- Opening Delimiter -

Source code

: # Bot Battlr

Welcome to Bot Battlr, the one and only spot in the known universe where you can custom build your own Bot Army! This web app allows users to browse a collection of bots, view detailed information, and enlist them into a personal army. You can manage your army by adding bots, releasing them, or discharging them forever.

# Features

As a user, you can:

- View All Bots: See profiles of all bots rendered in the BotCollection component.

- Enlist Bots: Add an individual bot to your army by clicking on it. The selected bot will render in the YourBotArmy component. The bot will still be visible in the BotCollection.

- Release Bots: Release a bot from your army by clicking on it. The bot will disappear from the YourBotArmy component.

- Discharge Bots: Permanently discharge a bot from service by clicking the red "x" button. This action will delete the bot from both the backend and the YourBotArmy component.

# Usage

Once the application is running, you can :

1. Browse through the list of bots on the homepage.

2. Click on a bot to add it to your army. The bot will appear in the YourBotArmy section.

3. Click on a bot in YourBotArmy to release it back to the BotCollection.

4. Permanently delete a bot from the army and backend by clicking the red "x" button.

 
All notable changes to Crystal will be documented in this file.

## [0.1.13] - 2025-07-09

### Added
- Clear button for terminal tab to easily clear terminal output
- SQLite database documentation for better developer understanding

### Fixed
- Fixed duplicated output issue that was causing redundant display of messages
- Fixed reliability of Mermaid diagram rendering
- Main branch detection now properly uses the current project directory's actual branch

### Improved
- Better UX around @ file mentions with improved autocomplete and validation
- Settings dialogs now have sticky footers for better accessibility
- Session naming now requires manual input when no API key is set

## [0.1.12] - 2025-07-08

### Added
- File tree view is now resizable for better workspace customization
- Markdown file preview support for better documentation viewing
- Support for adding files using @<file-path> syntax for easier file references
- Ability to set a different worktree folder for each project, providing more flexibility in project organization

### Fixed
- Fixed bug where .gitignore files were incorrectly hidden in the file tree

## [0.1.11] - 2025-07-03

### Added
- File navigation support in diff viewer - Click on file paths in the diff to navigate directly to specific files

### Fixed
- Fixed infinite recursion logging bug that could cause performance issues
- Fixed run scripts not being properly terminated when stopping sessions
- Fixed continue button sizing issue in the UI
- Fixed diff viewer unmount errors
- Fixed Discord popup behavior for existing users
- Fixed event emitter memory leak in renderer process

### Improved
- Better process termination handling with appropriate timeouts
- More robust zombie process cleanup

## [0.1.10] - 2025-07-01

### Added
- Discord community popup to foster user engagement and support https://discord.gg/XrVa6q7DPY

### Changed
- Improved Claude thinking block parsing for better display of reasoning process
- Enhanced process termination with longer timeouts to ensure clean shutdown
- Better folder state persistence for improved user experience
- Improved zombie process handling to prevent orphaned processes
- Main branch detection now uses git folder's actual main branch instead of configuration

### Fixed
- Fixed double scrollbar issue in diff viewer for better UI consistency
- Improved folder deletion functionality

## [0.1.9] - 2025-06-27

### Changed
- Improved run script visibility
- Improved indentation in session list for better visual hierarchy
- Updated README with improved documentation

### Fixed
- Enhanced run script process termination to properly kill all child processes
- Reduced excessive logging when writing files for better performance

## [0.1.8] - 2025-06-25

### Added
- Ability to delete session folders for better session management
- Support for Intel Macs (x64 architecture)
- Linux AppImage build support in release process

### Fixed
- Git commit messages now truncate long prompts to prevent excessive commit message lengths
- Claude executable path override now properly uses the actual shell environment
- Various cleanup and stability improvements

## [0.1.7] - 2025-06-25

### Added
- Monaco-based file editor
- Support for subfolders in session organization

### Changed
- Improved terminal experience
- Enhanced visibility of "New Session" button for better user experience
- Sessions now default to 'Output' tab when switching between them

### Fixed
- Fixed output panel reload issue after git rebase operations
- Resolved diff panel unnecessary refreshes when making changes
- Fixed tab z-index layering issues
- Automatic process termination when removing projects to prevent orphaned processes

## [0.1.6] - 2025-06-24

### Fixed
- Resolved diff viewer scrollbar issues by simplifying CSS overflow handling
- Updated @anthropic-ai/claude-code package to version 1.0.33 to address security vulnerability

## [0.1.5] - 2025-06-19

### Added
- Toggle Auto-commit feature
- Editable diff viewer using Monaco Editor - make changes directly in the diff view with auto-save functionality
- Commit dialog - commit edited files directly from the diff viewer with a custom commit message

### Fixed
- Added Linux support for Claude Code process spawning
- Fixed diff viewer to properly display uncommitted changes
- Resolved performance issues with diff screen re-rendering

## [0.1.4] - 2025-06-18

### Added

- Closing Delimiter -

● Instructions to follow:
Only the lines from the one with "- Editable diff" through the final line above should be repeated, each exactly as written.

● Answer space:
- Editable diff viewer using Monaco Editor - make changes directly in the diff view with auto-save functionality
- Commit dialog - commit edited files directly from the diff viewer with a custom commit message

### Fixed
- Added Linux support for Claude Code process spawning
- Fixed diff viewer to properly display uncommitted changes
- Resolved performance issues with diff screen re-rendering

## [0.1.4] - 2025-06-18

### Added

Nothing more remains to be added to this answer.